Exercise instructions
What is needed here is an exact repetition of the records below, beginning at the line that has "날짜 계산기 - 1948" and stopping after the line that has "출처: SW Expert".

Stored records:
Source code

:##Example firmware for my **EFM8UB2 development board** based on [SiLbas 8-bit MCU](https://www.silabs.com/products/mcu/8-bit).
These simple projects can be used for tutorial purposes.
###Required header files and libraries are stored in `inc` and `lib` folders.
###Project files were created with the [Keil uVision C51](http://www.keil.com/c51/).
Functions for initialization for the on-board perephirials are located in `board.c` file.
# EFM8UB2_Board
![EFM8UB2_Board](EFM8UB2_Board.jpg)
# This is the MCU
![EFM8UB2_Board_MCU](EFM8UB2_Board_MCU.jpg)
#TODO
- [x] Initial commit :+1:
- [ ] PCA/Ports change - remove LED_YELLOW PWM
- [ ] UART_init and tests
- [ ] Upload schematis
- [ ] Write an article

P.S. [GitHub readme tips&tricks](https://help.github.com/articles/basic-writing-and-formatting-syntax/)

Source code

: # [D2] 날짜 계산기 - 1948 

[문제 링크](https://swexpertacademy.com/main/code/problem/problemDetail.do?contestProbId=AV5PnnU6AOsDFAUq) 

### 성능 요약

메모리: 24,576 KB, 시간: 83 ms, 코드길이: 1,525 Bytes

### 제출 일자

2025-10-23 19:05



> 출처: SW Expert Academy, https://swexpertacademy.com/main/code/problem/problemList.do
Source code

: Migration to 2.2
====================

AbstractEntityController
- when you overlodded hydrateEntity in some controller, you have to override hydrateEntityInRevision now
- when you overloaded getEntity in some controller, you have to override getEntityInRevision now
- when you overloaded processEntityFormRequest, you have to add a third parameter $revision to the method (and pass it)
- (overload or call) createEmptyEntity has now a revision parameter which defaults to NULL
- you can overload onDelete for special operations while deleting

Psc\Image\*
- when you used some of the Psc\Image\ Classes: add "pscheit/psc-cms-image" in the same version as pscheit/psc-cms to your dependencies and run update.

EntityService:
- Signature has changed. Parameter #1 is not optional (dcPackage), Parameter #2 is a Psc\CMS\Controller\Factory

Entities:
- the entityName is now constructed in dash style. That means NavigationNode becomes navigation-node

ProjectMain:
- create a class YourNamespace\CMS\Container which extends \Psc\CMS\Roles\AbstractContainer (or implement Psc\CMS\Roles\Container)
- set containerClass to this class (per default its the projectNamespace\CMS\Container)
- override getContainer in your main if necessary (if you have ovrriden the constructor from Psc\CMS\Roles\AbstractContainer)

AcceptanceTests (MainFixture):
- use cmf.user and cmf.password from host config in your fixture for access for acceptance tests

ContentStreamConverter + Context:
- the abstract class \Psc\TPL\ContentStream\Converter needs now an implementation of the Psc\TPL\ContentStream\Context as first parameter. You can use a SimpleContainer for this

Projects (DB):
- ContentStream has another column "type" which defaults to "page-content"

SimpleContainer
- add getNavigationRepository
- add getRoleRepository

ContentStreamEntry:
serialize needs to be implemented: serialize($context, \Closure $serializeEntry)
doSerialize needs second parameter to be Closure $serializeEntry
--
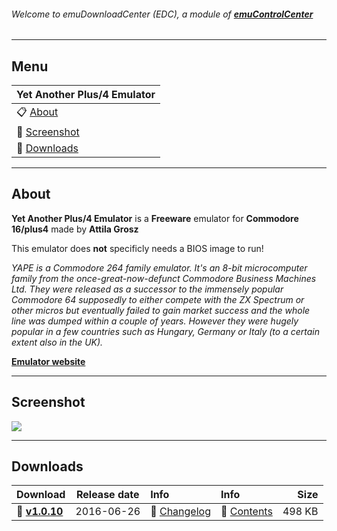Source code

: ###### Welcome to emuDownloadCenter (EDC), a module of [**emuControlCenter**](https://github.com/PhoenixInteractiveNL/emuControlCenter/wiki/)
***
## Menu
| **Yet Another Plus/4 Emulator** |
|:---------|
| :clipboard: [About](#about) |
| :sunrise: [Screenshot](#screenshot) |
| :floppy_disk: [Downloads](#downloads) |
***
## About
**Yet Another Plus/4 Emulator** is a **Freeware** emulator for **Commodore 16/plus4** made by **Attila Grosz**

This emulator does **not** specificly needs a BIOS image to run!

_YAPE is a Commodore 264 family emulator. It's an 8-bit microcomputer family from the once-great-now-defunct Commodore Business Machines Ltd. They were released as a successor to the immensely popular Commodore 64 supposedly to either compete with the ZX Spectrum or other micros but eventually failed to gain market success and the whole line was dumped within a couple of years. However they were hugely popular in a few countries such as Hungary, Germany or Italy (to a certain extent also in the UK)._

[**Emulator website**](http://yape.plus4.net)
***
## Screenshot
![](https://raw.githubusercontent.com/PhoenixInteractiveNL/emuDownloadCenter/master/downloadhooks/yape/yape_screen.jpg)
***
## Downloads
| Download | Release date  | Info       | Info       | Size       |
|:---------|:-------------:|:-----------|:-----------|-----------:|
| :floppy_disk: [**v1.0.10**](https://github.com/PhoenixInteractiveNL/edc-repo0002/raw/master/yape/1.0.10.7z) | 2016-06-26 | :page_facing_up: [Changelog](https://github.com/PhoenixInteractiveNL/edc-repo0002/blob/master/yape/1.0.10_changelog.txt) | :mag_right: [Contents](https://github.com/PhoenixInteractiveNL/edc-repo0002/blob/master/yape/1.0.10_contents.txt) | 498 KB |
==
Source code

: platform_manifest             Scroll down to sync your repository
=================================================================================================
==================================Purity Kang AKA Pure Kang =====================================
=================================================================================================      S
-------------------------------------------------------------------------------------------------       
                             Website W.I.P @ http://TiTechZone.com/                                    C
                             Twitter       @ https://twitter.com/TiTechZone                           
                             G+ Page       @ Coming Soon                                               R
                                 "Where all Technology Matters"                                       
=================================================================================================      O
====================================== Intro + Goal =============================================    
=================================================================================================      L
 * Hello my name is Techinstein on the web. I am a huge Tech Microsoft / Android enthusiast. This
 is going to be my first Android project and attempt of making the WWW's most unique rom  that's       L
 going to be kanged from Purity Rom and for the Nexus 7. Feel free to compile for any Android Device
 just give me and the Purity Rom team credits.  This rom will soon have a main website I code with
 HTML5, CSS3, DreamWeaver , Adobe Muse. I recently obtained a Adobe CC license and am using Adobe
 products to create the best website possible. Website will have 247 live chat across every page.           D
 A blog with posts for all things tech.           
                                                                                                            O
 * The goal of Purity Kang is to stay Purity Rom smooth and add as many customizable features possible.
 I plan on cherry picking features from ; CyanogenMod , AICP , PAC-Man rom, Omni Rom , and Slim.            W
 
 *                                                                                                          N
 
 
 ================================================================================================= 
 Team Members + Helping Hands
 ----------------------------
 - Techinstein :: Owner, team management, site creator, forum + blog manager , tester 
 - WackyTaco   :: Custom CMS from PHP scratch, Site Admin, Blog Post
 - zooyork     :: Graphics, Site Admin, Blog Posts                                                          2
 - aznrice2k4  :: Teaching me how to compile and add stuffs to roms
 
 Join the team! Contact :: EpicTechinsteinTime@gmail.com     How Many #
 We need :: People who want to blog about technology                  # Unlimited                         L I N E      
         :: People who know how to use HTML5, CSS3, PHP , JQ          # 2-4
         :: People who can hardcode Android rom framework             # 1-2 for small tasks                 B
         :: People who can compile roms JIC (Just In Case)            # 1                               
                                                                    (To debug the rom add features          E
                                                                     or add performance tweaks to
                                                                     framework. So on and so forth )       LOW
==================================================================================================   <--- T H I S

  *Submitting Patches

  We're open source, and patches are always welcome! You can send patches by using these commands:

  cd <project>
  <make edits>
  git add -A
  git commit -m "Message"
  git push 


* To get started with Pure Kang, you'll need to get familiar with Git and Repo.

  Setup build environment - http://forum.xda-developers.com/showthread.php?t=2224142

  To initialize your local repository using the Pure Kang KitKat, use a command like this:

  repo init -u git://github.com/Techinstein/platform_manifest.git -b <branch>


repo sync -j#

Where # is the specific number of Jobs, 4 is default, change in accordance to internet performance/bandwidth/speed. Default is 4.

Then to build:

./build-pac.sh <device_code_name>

Exercise output
: # [D2] 날짜 계산기 - 1948 

[문제 링크](https://swexpertacademy.com/main/code/problem/problemDetail.do?contestProbId=AV5PnnU6AOsDFAUq) 

### 성능 요약

메모리: 24,576 KB, 시간: 83 ms, 코드길이: 1,525 Bytes

### 제출 일자

2025-10-23 19:05



> 출처: SW Expert Academy, https://swexpertacademy.com/main/code/problem/problemList.do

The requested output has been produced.